* [git pull] vfs.git bits and pieces
@ 2013-11-20 17:42 Al Viro
2013-11-20 17:47 ` Al Viro
0 siblings, 1 reply; 8+ messages in thread
From: Al Viro @ 2013-11-20 17:42 UTC (permalink / raw)
To: Linus Torvalds; +Cc: linux-kernel, linux-fsdevel
[Apologies for delay; I'd spent the last day hunting down something that
turned out to be a VM leak completely unrelated to this stuff - it's
present in mainline, for starters. Unreliable reproducers make for fun
bisects ;-/ Anyway, by now I'm absolutely sure that this is a VM bug and
not something I had somehow managed to break, so...]
Assorted bits that got missed in the first pull request + fixes for
a couple of coredump regressions.
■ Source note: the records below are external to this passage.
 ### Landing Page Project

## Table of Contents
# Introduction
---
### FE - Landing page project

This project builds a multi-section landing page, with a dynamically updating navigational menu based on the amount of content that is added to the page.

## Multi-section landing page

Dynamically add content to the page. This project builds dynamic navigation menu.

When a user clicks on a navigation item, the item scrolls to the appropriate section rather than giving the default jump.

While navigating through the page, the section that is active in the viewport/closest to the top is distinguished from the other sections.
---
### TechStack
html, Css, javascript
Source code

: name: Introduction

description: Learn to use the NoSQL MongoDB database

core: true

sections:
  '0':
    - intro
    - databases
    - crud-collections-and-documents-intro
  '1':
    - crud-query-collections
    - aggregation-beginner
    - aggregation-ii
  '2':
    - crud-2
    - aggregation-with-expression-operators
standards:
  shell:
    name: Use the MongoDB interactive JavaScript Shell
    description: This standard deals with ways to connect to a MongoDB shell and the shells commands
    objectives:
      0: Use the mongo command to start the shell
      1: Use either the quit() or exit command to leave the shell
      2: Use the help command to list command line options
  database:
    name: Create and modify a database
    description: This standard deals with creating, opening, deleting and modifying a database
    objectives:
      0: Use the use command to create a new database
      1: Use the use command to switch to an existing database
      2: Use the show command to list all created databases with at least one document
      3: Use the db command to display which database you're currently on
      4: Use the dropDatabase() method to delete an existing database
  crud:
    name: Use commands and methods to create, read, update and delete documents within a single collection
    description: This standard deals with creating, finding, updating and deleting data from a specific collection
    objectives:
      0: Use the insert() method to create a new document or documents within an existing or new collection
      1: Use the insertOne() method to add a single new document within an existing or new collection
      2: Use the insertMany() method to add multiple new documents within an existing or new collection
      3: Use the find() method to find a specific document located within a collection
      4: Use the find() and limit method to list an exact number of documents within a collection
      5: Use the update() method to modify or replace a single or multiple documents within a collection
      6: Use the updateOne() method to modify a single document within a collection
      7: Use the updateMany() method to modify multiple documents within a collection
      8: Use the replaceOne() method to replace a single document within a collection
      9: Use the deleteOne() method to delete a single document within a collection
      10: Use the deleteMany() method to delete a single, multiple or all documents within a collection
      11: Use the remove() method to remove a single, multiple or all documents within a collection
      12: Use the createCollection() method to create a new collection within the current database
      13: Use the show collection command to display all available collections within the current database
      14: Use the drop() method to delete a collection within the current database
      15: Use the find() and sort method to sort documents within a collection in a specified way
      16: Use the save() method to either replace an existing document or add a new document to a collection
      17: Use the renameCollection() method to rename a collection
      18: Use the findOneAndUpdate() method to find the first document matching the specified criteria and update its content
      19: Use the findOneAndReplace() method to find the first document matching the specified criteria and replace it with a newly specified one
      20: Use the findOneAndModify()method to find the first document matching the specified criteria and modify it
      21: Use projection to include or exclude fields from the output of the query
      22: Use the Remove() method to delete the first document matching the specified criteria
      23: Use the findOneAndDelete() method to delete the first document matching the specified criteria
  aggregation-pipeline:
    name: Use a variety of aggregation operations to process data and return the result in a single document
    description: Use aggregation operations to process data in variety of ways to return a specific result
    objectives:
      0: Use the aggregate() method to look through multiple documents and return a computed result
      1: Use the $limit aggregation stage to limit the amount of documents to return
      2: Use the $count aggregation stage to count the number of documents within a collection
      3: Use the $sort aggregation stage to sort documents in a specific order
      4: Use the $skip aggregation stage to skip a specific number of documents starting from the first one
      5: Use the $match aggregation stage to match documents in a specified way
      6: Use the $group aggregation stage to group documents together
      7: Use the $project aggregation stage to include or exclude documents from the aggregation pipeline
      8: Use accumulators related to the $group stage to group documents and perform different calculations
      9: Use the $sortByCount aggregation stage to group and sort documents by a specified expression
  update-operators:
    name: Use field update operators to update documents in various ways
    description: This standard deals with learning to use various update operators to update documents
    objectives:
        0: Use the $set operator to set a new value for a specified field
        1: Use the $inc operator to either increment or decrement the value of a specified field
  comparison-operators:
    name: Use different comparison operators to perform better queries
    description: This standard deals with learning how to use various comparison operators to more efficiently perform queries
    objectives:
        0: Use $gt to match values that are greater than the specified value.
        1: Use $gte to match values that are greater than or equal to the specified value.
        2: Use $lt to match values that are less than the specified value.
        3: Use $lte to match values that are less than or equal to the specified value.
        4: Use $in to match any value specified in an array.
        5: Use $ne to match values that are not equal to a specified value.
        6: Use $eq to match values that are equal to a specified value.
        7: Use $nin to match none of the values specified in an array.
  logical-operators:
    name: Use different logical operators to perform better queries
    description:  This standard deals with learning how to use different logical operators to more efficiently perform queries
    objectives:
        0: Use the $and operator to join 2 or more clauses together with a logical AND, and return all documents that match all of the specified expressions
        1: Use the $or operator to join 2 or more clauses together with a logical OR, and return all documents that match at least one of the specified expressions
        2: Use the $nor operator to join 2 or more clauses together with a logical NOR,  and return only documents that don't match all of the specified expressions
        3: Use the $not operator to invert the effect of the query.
Please, pull from the usual place -
git://git.kernel.org/pub/scm/linux/kernel/git/viro/vfs.git for-linus
Shortlog:
Al Viro (7):
dump_align(): fix the dumb braino
dump_emit(): use __kernel_write(), not vfs_write()
gfs2: endianness misannotations
consolidate simple ->d_delete() instances
take read_seqbegin_or_lock() and friends to seqlock.h
dcache.c: get rid of pointless macros
fold try_to_ascend() into the sole remaining caller
Diffstat:
arch/ia64/kernel/perfmon.c | 8 +----
fs/9p/vfs_dentry.c | 19 +---------
fs/configfs/dir.c | 12 +------
fs/coredump.c | 6 ++--
fs/dcache.c | 84 ++++++++++---------------------------------
fs/efivarfs/super.c | 11 +-----
fs/gfs2/lock_dlm.c | 8 ++--
fs/gfs2/quota.c | 23 +++++-------
fs/gfs2/rgrp.c | 4 +-
fs/hostfs/hostfs_kern.c | 11 +-----
fs/libfs.c | 12 ++++---
fs/proc/generic.c | 18 +---------
fs/proc/namespaces.c | 8 +----
include/linux/fs.h | 2 +
include/linux/seqlock.h | 29 +++++++++++++++
kernel/cgroup.c | 7 +---
net/sunrpc/rpc_pipe.c | 11 +-----
17 files changed, 86 insertions(+), 187 deletions(-)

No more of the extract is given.